# Demo 3: A classification task involving Natural Langauge Processing (NLP)

## Imports

In [1]:
import matplotlib.pyplot as plt
import pandas as pd
import re
from sklearn.datasets import make_blobs
from sklearn.decomposition import PCA, TruncatedSVD
from sklearn.ensemble import RandomForestClassifier
from sklearn.feature_extraction.text import CountVectorizer, TfidfVectorizer
from sklearn.linear_model import LogisticRegression
from sklearn.metrics import classification_report
from sklearn.model_selection import cross_validate, GridSearchCV
from sklearn.naive_bayes import MultinomialNB
from sklearn.pipeline import make_pipeline
from sklearn.preprocessing import FunctionTransformer
import spacy
from tqdm import tqdm

## Problem Description

This dataset is taken from [Twitter Financial News dataset](https://www.kaggle.com/datasets/sulphatet/twitter-financial-news) from Kaggle. We are given text as input and we need to predict the corresponding category of the financial news. 

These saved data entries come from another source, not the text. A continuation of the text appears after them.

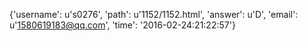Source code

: {'username': u's0276', 'path': u'1152/1152.html', 'answer': u'D', 'email': u'1580619183@qq.com', 'time': '2016-02-24:21:22:57'}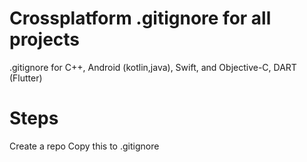 # Crossplatform .gitignore for all projects

.gitignore for C++, Android (kotlin,java), Swift, and Objective-C, DART (Flutter)

# Steps
Create a repo
Copy this to .gitignore
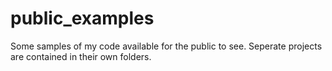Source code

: # public_examples
Some samples of my code available for the public to see. Seperate projects are contained in their own folders.
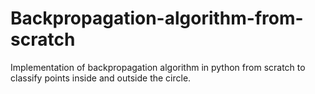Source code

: # Backpropagation-algorithm-from-scratch
Implementation of backpropagation algorithm in python from scratch to classify points inside and outside the circle.
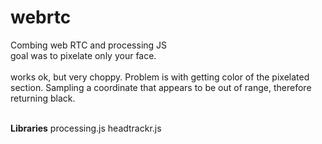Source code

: webrtc
======

Combing web RTC and processing JS<br/>
goal was to pixelate only your face.
<br/><br/>
works ok, but very choppy.
Problem is with getting color of the pixelated section.  Sampling a coordinate that appears to be out of range, therefore returning black.
<br/><br/>

<b>Libraries</b>
processing.js
headtrackr.js
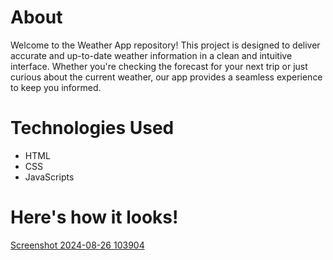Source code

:# About
Welcome to the Weather App repository! This project is designed to deliver accurate and up-to-date weather information in a clean and intuitive interface. Whether you're checking the forecast for your next trip or just curious about the current weather, our app provides a seamless experience to keep you informed.
# Technologies Used
* HTML
* CSS
* JavaScripts
# Here's how it looks!
[Screenshot 2024-08-26 103904](https://github.com/user-attachments/assets/81e5e0c5-6cf0-4cae-b514-ecf8119a82f3)
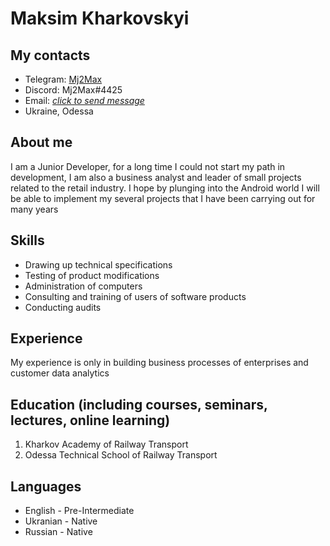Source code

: # Maksim  Kharkovskyi

## My contacts
* Telegram: [Mj2Max](https://t.me/Mj2Max)
* Discord: Mj2Max#4425
* Email: [*click to send message*](mailto:mj2max2bond@gmail.com)
* Ukraine, Odessa

## About me
I am a Junior Developer, for a long time I could not start my path in development, I am also a business analyst and leader of small projects related to the retail industry. I hope by plunging into the Android world I will be able to implement my several projects that I have been carrying out for many years

## Skills

* Drawing up technical specifications
* Testing of product modifications
* Administration of computers
* Consulting and training of users of software products
* Conducting audits

## Experience 
My experience is only in building business processes of enterprises
and customer data analytics

## Education (including courses, seminars, lectures, online learning)
1. Kharkov Academy of Railway Transport
2. Odessa Technical School of Railway Transport

## Languages
* English - Pre-Intermediate
* Ukranian - Native
* Russian - Native
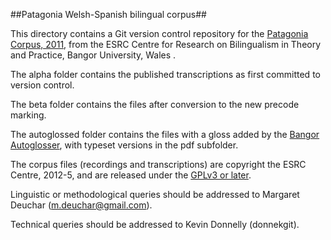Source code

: ##Patagonia Welsh-Spanish bilingual corpus##

This directory contains a Git version control repository for the [Patagonia Corpus, 2011](http://bangortalk.org.uk), from the ESRC Centre for Research on Bilingualism in Theory and Practice, Bangor University, Wales .

The alpha folder contains the published transcriptions as first committed to version control.

The beta folder contains the files after conversion to the new precode marking.

The autoglossed folder contains the files with a gloss added by the [Bangor Autoglosser](http://bangortalk.org.uk/autoglosser.php), with typeset versions in the pdf subfolder.

The corpus files (recordings and transcriptions) are copyright the ESRC Centre, 2012-5, and are released under the [GPLv3 or later](http://www.gnu.org/licenses/gpl.html).

Linguistic or methodological queries should be addressed to Margaret Deuchar (m.deuchar@gmail.com).

Technical queries should be addressed to Kevin Donnelly (donnekgit).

According to the documentation, the categories are listed as below: 

    "LABEL_0": "Analyst Update",

    "LABEL_1": "Fed | Central Banks",

    "LABEL_2": "Company | Product News",

    "LABEL_3": "Treasuries | Corporate Debt",

    "LABEL_4": "Dividend",

    "LABEL_5": "Earnings",

    "LABEL_6": "Energy | Oil",

    "LABEL_7": "Financials",

    "LABEL_8": "Currencies",

    "LABEL_9": "General News | Opinion",

    "LABEL_10": "Gold | Metals | Materials",

    "LABEL_11": "IPO",

    "LABEL_12": "Legal | Regulation",

    "LABEL_13": "M&A | Investments",

    "LABEL_14": "Macro",

    "LABEL_15": "Markets",

    "LABEL_16": "Politics",

    "LABEL_17": "Personnel Change",

    "LABEL_18": "Stock Commentary",

    "LABEL_19": "Stock Movement". 

There are two possible ways to handle this data and build a predictive model. In the previous notebook (Part A), we focused on using Bag of Words representation. In this notebook (Part B), we will focus on using some pre-trained NLP libraries. 

## Reading the data

First, we read in the training and validation data provided. We will further split the training set into training and validation data. The validation data provided will be used as the test data. 

In [2]:
train_df = pd.read_csv("../datasets/train_data.csv")
test_df = pd.read_csv("../datasets/valid_data.csv")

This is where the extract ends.